Start of GIVEN ENTRIES
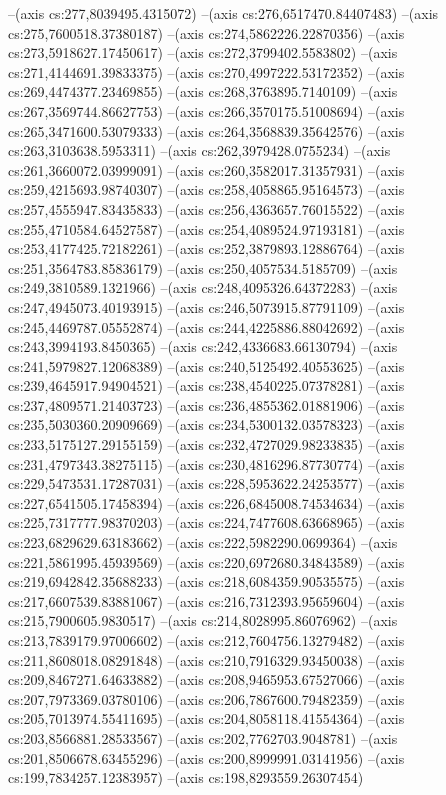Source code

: --(axis cs:277,8039495.4315072)
--(axis cs:276,6517470.84407483)
--(axis cs:275,7600518.37380187)
--(axis cs:274,5862226.22870356)
--(axis cs:273,5918627.17450617)
--(axis cs:272,3799402.5583802)
--(axis cs:271,4144691.39833375)
--(axis cs:270,4997222.53172352)
--(axis cs:269,4474377.23469855)
--(axis cs:268,3763895.7140109)
--(axis cs:267,3569744.86627753)
--(axis cs:266,3570175.51008694)
--(axis cs:265,3471600.53079333)
--(axis cs:264,3568839.35642576)
--(axis cs:263,3103638.5953311)
--(axis cs:262,3979428.0755234)
--(axis cs:261,3660072.03999091)
--(axis cs:260,3582017.31357931)
--(axis cs:259,4215693.98740307)
--(axis cs:258,4058865.95164573)
--(axis cs:257,4555947.83435833)
--(axis cs:256,4363657.76015522)
--(axis cs:255,4710584.64527587)
--(axis cs:254,4089524.97193181)
--(axis cs:253,4177425.72182261)
--(axis cs:252,3879893.12886764)
--(axis cs:251,3564783.85836179)
--(axis cs:250,4057534.5185709)
--(axis cs:249,3810589.1321966)
--(axis cs:248,4095326.64372283)
--(axis cs:247,4945073.40193915)
--(axis cs:246,5073915.87791109)
--(axis cs:245,4469787.05552874)
--(axis cs:244,4225886.88042692)
--(axis cs:243,3994193.8450365)
--(axis cs:242,4336683.66130794)
--(axis cs:241,5979827.12068389)
--(axis cs:240,5125492.40553625)
--(axis cs:239,4645917.94904521)
--(axis cs:238,4540225.07378281)
--(axis cs:237,4809571.21403723)
--(axis cs:236,4855362.01881906)
--(axis cs:235,5030360.20909669)
--(axis cs:234,5300132.03578323)
--(axis cs:233,5175127.29155159)
--(axis cs:232,4727029.98233835)
--(axis cs:231,4797343.38275115)
--(axis cs:230,4816296.87730774)
--(axis cs:229,5473531.17287031)
--(axis cs:228,5953622.24253577)
--(axis cs:227,6541505.17458394)
--(axis cs:226,6845008.74534634)
--(axis cs:225,7317777.98370203)
--(axis cs:224,7477608.63668965)
--(axis cs:223,6829629.63183662)
--(axis cs:222,5982290.0699364)
--(axis cs:221,5861995.45939569)
--(axis cs:220,6972680.34843589)
--(axis cs:219,6942842.35688233)
--(axis cs:218,6084359.90535575)
--(axis cs:217,6607539.83881067)
--(axis cs:216,7312393.95659604)
--(axis cs:215,7900605.9830517)
--(axis cs:214,8028995.86076962)
--(axis cs:213,7839179.97006602)
--(axis cs:212,7604756.13279482)
--(axis cs:211,8608018.08291848)
--(axis cs:210,7916329.93450038)
--(axis cs:209,8467271.64633882)
--(axis cs:208,9465953.67527066)
--(axis cs:207,7973369.03780106)
--(axis cs:206,7867600.79482359)
--(axis cs:205,7013974.55411695)
--(axis cs:204,8058118.41554364)
--(axis cs:203,8566881.28533567)
--(axis cs:202,7762703.9048781)
--(axis cs:201,8506678.63455296)
--(axis cs:200,8999991.03141956)
--(axis cs:199,7834257.12383957)
--(axis cs:198,8293559.26307454)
End of GIVEN ENTRIES
REQUIRED ACTION =>
Go from the first line of the data above to the line containing "--(axis cs:264,3568839.35642576)" and retype exactly those lines, both included, but none of the pictures.

YOUR SOLUTION =>
Source code

: --(axis cs:277,8039495.4315072)
--(axis cs:276,6517470.84407483)
--(axis cs:275,7600518.37380187)
--(axis cs:274,5862226.22870356)
--(axis cs:273,5918627.17450617)
--(axis cs:272,3799402.5583802)
--(axis cs:271,4144691.39833375)
--(axis cs:270,4997222.53172352)
--(axis cs:269,4474377.23469855)
--(axis cs:268,3763895.7140109)
--(axis cs:267,3569744.86627753)
--(axis cs:266,3570175.51008694)
--(axis cs:265,3471600.53079333)
--(axis cs:264,3568839.35642576)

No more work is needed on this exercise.